Assignment =>
Your response should be every line from the entries that includes the string "minimum".

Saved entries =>
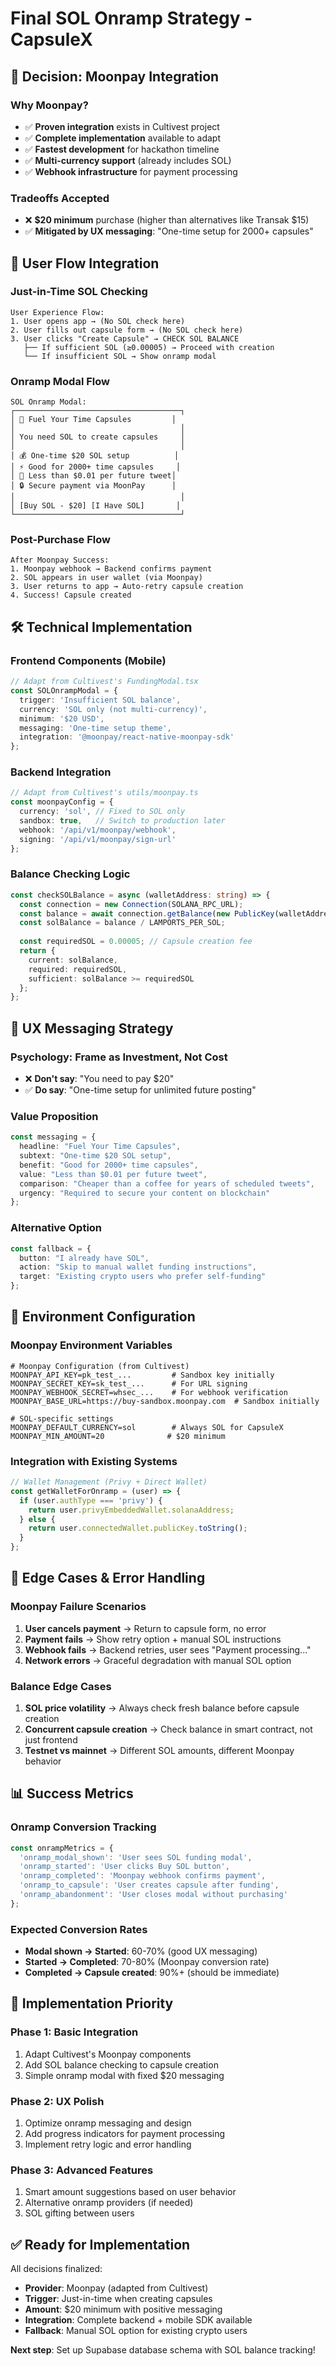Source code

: # Final SOL Onramp Strategy - CapsuleX

## 🎯 **Decision: Moonpay Integration**

### **Why Moonpay?**
- ✅ **Proven integration** exists in Cultivest project
- ✅ **Complete implementation** available to adapt
- ✅ **Fastest development** for hackathon timeline
- ✅ **Multi-currency support** (already includes SOL)
- ✅ **Webhook infrastructure** for payment processing

### **Tradeoffs Accepted**
- ❌ **$20 minimum** purchase (higher than alternatives like Transak $15)
- ✅ **Mitigated by UX messaging**: "One-time setup for 2000+ capsules"

## 🔄 **User Flow Integration**

### **Just-in-Time SOL Checking**
```
User Experience Flow:
1. User opens app → (No SOL check here)
2. User fills out capsule form → (No SOL check here)  
3. User clicks "Create Capsule" → CHECK SOL BALANCE
   ├── If sufficient SOL (≥0.00005) → Proceed with creation
   └── If insufficient SOL → Show onramp modal
```

### **Onramp Modal Flow**
```
SOL Onramp Modal:
┌─────────────────────────────────────┐
│ 🚀 Fuel Your Time Capsules         │
│                                     │
│ You need SOL to create capsules     │
│                                     │
│ 💰 One-time $20 SOL setup          │
│ ⚡ Good for 2000+ time capsules     │
│ 💸 Less than $0.01 per future tweet│
│ 🔒 Secure payment via MoonPay      │
│                                     │
│ [Buy SOL - $20] [I Have SOL]       │
└─────────────────────────────────────┘
```

### **Post-Purchase Flow**
```
After Moonpay Success:
1. Moonpay webhook → Backend confirms payment
2. SOL appears in user wallet (via Moonpay)
3. User returns to app → Auto-retry capsule creation
4. Success! Capsule created
```

## 🛠 **Technical Implementation**

### **Frontend Components (Mobile)**
```typescript
// Adapt from Cultivest's FundingModal.tsx
const SOLOnrampModal = {
  trigger: 'Insufficient SOL balance',
  currency: 'SOL only (not multi-currency)',
  minimum: '$20 USD',
  messaging: 'One-time setup theme',
  integration: '@moonpay/react-native-moonpay-sdk'
};
```

### **Backend Integration**
```typescript
// Adapt from Cultivest's utils/moonpay.ts
const moonpayConfig = {
  currency: 'sol', // Fixed to SOL only
  sandbox: true,   // Switch to production later
  webhook: '/api/v1/moonpay/webhook',
  signing: '/api/v1/moonpay/sign-url'
};
```

### **Balance Checking Logic**
```typescript
const checkSOLBalance = async (walletAddress: string) => {
  const connection = new Connection(SOLANA_RPC_URL);
  const balance = await connection.getBalance(new PublicKey(walletAddress));
  const solBalance = balance / LAMPORTS_PER_SOL;
  
  const requiredSOL = 0.00005; // Capsule creation fee
  return {
    current: solBalance,
    required: requiredSOL,
    sufficient: solBalance >= requiredSOL
  };
};
```

## 📱 **UX Messaging Strategy**

### **Psychology: Frame as Investment, Not Cost**
- ❌ **Don't say**: "You need to pay $20"
- ✅ **Do say**: "One-time setup for unlimited future posting"

### **Value Proposition**
```typescript
const messaging = {
  headline: "Fuel Your Time Capsules",
  subtext: "One-time $20 SOL setup",
  benefit: "Good for 2000+ time capsules", 
  value: "Less than $0.01 per future tweet",
  comparison: "Cheaper than a coffee for years of scheduled tweets",
  urgency: "Required to secure your content on blockchain"
};
```

### **Alternative Option**
```typescript
const fallback = {
  button: "I already have SOL",
  action: "Skip to manual wallet funding instructions",
  target: "Existing crypto users who prefer self-funding"
};
```

## 🔧 **Environment Configuration**

### **Moonpay Environment Variables**
```env
# Moonpay Configuration (from Cultivest)
MOONPAY_API_KEY=pk_test_...         # Sandbox key initially
MOONPAY_SECRET_KEY=sk_test_...      # For URL signing
MOONPAY_WEBHOOK_SECRET=whsec_...    # For webhook verification
MOONPAY_BASE_URL=https://buy-sandbox.moonpay.com  # Sandbox initially

# SOL-specific settings
MOONPAY_DEFAULT_CURRENCY=sol        # Always SOL for CapsuleX
MOONPAY_MIN_AMOUNT=20              # $20 minimum
```

### **Integration with Existing Systems**
```typescript
// Wallet Management (Privy + Direct Wallet)
const getWalletForOnramp = (user) => {
  if (user.authType === 'privy') {
    return user.privyEmbeddedWallet.solanaAddress;
  } else {
    return user.connectedWallet.publicKey.toString();
  }
};
```

## 🎲 **Edge Cases & Error Handling**

### **Moonpay Failure Scenarios**
1. **User cancels payment** → Return to capsule form, no error
2. **Payment fails** → Show retry option + manual SOL instructions
3. **Webhook fails** → Backend retries, user sees "Payment processing..."
4. **Network errors** → Graceful degradation with manual SOL option

### **Balance Edge Cases**
1. **SOL price volatility** → Always check fresh balance before capsule creation
2. **Concurrent capsule creation** → Check balance in smart contract, not just frontend
3. **Testnet vs mainnet** → Different SOL amounts, different Moonpay behavior

## 📊 **Success Metrics**

### **Onramp Conversion Tracking**
```typescript
const onrampMetrics = {
  'onramp_modal_shown': 'User sees SOL funding modal',
  'onramp_started': 'User clicks Buy SOL button',
  'onramp_completed': 'Moonpay webhook confirms payment',
  'onramp_to_capsule': 'User creates capsule after funding',
  'onramp_abandonment': 'User closes modal without purchasing'
};
```

### **Expected Conversion Rates**
- **Modal shown → Started**: 60-70% (good UX messaging)
- **Started → Completed**: 70-80% (Moonpay conversion rate)
- **Completed → Capsule created**: 90%+ (should be immediate)

## 🚀 **Implementation Priority**

### **Phase 1: Basic Integration**
1. Adapt Cultivest's Moonpay components
2. Add SOL balance checking to capsule creation
3. Simple onramp modal with fixed $20 messaging

### **Phase 2: UX Polish**
1. Optimize onramp messaging and design
2. Add progress indicators for payment processing
3. Implement retry logic and error handling

### **Phase 3: Advanced Features**
1. Smart amount suggestions based on user behavior
2. Alternative onramp providers (if needed)
3. SOL gifting between users

## ✅ **Ready for Implementation**

All decisions finalized:
- **Provider**: Moonpay (adapted from Cultivest)
- **Trigger**: Just-in-time when creating capsules
- **Amount**: $20 minimum with positive messaging
- **Integration**: Complete backend + mobile SDK available
- **Fallback**: Manual SOL option for existing crypto users

**Next step**: Set up Supabase database schema with SOL balance tracking!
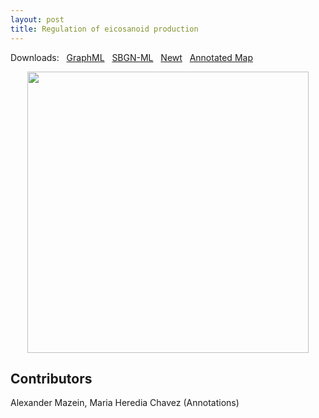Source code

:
 ```yaml
---
layout: post
title: Regulation of eicosanoid production
---
```


Downloads: &nbsp; 
[GraphML](../downloads/F002-eicosanoids.graphml) &nbsp; 
[SBGN-ML](../downloads/F002-eicosanoids-SBGNv02.sbgn) &nbsp;
[Newt](http://web.newteditor.org/?URL=http://metabolismregulation.org/downloads/F002-eicosanoids.sbgn) &nbsp;
[Annotated Map](https://metabolismregulation.org/images/F002-eicosanoids.html)
<!--<a href="/eicosanoids/"><img id="logo" src="/images/figure02v04.png" style="width:100%;"/></a>-->
<p align="middle"><a href="/eicosanoids/"><img id="image" src="/downloads/F002-eicosanoids.png" width="450"/></a></p>

## Contributors

Alexander Mazein, Maria Heredia Chavez (Annotations)
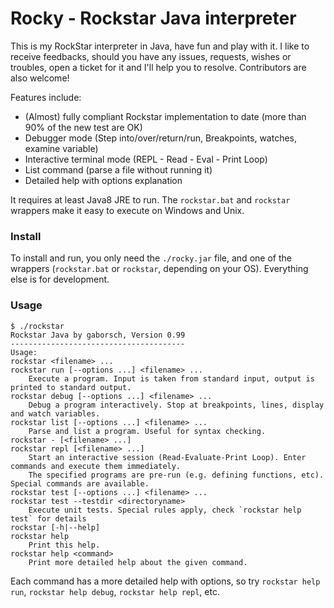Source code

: # Rocky - Rockstar Java interpreter

This is my RockStar interpreter in Java, have fun and play with it. 
I like to receive feedbacks, should you have any issues, requests, wishes or troubles, open a ticket for it and I'll help you to resolve. Contributors are also welcome!

Features include:
* (Almost) fully compliant Rockstar implementation to date (more than 90% of the new test are OK)
* Debugger mode (Step into/over/return/run, Breakpoints, watches, examine variable)
* Interactive terminal mode (REPL - Read - Eval - Print Loop)
* List command (parse a file without running it)
* Detailed help with options explanation

It requires at least Java8 JRE to run. The `rockstar.bat` and `rockstar` wrappers make it easy to execute on Windows and Unix.

### Install

To install and run, you only need the `./rocky.jar` file, and one of the wrappers (`rockstar.bat` or `rockstar`, depending on your OS). Everything else is for development.

### Usage
```
$ ./rockstar
Rockstar Java by gaborsch, Version 0.99
---------------------------------------
Usage:
rockstar <filename> ...
rockstar run [--options ...] <filename> ...
    Execute a program. Input is taken from standard input, output is printed to standard output.
rockstar debug [--options ...] <filename> ...
    Debug a program interactively. Stop at breakpoints, lines, display and watch variables.
rockstar list [--options ...] <filename> ...
    Parse and list a program. Useful for syntax checking.
rockstar - [<filename> ...]
rockstar repl [<filename> ...]
    Start an interactive session (Read-Evaluate-Print Loop). Enter commands and execute them immediately.
    The specified programs are pre-run (e.g. defining functions, etc). Special commands are available.
rockstar test [--options ...] <filename> ...
rockstar test --testdir <directoryname>
    Execute unit tests. Special rules apply, check `rockstar help test` for details
rockstar [-h|--help]
rockstar help
    Print this help.
rockstar help <command>
    Print more detailed help about the given command.
```

Each command has a more detailed help with options, so try `rockstar help run`, `rockstar help debug`, `rockstar help repl`, etc.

Answer for this exercise =>
- ❌ **$20 minimum** purchase (higher than alternatives like Transak $15)
  minimum: '$20 USD',
MOONPAY_MIN_AMOUNT=20              # $20 minimum
- **Amount**: $20 minimum with positive messaging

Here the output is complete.